EXTRACTED ENTRIES:
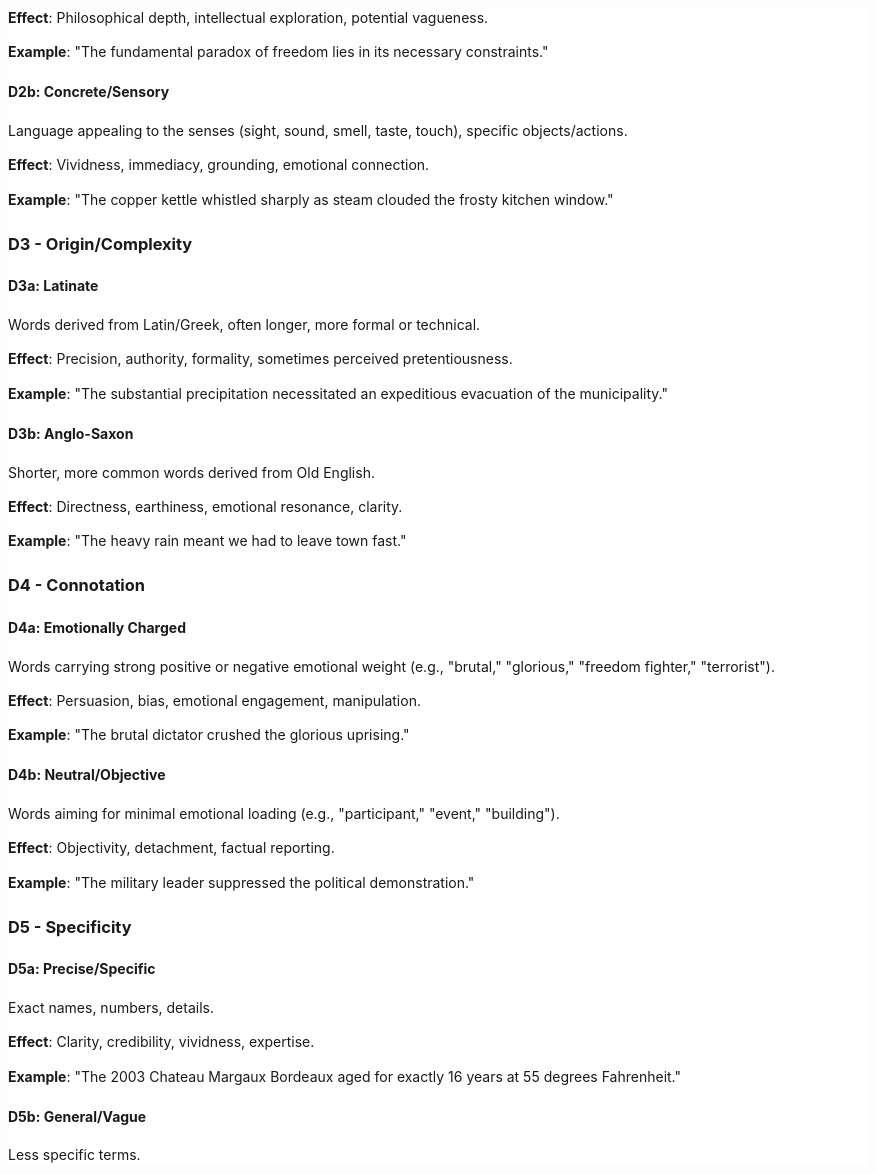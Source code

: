 **Effect**: Philosophical depth, intellectual exploration, potential vagueness.

**Example**: "The fundamental paradox of freedom lies in its necessary constraints."

#### D2b: Concrete/Sensory
Language appealing to the senses (sight, sound, smell, taste, touch), specific objects/actions.

**Effect**: Vividness, immediacy, grounding, emotional connection.

**Example**: "The copper kettle whistled sharply as steam clouded the frosty kitchen window."

### D3 - Origin/Complexity

#### D3a: Latinate
Words derived from Latin/Greek, often longer, more formal or technical.

**Effect**: Precision, authority, formality, sometimes perceived pretentiousness.

**Example**: "The substantial precipitation necessitated an expeditious evacuation of the municipality."

#### D3b: Anglo-Saxon
Shorter, more common words derived from Old English.

**Effect**: Directness, earthiness, emotional resonance, clarity.

**Example**: "The heavy rain meant we had to leave town fast."

### D4 - Connotation

#### D4a: Emotionally Charged
Words carrying strong positive or negative emotional weight (e.g., "brutal," "glorious," "freedom fighter," "terrorist").

**Effect**: Persuasion, bias, emotional engagement, manipulation.

**Example**: "The brutal dictator crushed the glorious uprising."

#### D4b: Neutral/Objective
Words aiming for minimal emotional loading (e.g., "participant," "event," "building").

**Effect**: Objectivity, detachment, factual reporting.

**Example**: "The military leader suppressed the political demonstration."

### D5 - Specificity

#### D5a: Precise/Specific
Exact names, numbers, details.

**Effect**: Clarity, credibility, vividness, expertise.

**Example**: "The 2003 Chateau Margaux Bordeaux aged for exactly 16 years at 55 degrees Fahrenheit."

#### D5b: General/Vague
Less specific terms.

HOW TO COMPLETE THIS TASK: Reproduce only the lines from the beginning of the data through the line that contains "#### D5b: General/Vague", both included, and please drop the pictures.

OUTPUT OF THE TASK:
Source code

: **Effect**: Philosophical depth, intellectual exploration, potential vagueness.

**Example**: "The fundamental paradox of freedom lies in its necessary constraints."

#### D2b: Concrete/Sensory
Language appealing to the senses (sight, sound, smell, taste, touch), specific objects/actions.

**Effect**: Vividness, immediacy, grounding, emotional connection.

**Example**: "The copper kettle whistled sharply as steam clouded the frosty kitchen window."

### D3 - Origin/Complexity

#### D3a: Latinate
Words derived from Latin/Greek, often longer, more formal or technical.

**Effect**: Precision, authority, formality, sometimes perceived pretentiousness.

**Example**: "The substantial precipitation necessitated an expeditious evacuation of the municipality."

#### D3b: Anglo-Saxon
Shorter, more common words derived from Old English.

**Effect**: Directness, earthiness, emotional resonance, clarity.

**Example**: "The heavy rain meant we had to leave town fast."

### D4 - Connotation

#### D4a: Emotionally Charged
Words carrying strong positive or negative emotional weight (e.g., "brutal," "glorious," "freedom fighter," "terrorist").

**Effect**: Persuasion, bias, emotional engagement, manipulation.

**Example**: "The brutal dictator crushed the glorious uprising."

#### D4b: Neutral/Objective
Words aiming for minimal emotional loading (e.g., "participant," "event," "building").

**Effect**: Objectivity, detachment, factual reporting.

**Example**: "The military leader suppressed the political demonstration."

### D5 - Specificity

#### D5a: Precise/Specific
Exact names, numbers, details.

**Effect**: Clarity, credibility, vividness, expertise.

**Example**: "The 2003 Chateau Margaux Bordeaux aged for exactly 16 years at 55 degrees Fahrenheit."

#### D5b: General/Vague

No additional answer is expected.